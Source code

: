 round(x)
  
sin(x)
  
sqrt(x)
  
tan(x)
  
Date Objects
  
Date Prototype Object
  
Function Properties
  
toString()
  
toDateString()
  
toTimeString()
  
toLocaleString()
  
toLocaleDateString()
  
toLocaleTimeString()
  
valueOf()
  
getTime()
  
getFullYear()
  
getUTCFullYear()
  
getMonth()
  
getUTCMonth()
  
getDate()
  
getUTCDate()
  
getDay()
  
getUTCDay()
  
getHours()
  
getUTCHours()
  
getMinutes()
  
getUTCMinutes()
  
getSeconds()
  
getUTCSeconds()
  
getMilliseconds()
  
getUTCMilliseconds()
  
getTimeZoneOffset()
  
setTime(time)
·····
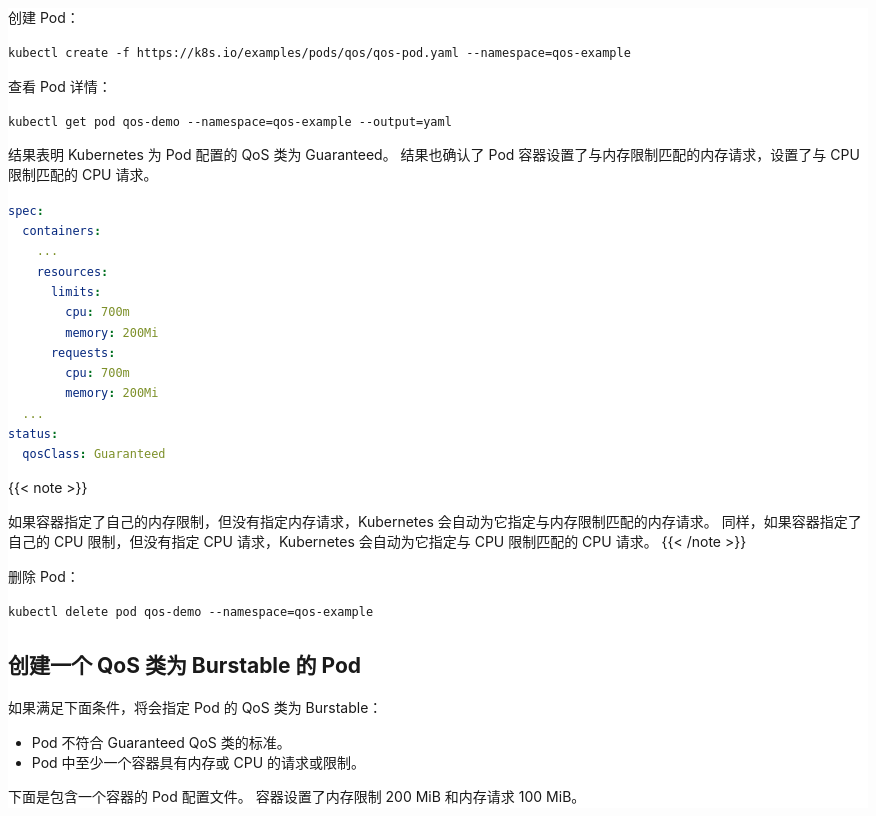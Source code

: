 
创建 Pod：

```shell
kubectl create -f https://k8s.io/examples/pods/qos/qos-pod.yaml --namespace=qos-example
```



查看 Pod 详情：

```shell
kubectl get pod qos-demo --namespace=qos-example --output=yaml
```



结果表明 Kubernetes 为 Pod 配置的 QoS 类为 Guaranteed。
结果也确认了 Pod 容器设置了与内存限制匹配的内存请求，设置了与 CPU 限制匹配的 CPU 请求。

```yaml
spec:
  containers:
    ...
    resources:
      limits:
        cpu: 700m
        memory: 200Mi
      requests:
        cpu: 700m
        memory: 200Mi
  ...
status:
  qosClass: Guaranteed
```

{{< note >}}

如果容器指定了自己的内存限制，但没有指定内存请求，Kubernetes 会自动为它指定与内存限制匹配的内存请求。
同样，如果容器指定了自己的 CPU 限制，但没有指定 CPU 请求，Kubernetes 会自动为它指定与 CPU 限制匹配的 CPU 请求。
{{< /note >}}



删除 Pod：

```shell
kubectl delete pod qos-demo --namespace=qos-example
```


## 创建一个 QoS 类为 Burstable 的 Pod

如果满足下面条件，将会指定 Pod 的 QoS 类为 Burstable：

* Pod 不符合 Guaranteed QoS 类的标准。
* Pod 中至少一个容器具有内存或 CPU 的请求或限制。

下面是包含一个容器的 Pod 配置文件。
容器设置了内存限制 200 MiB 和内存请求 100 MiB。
·····
HOW TO COMPLETE THIS TASK — Scan the material above for the string "example". Return each line where it occurs.

RESPONSE BOX —
kubectl create -f https://k8s.io/examples/pods/qos/qos-pod.yaml --namespace=qos-example
kubectl get pod qos-demo --namespace=qos-example --output=yaml
kubectl delete pod qos-demo --namespace=qos-example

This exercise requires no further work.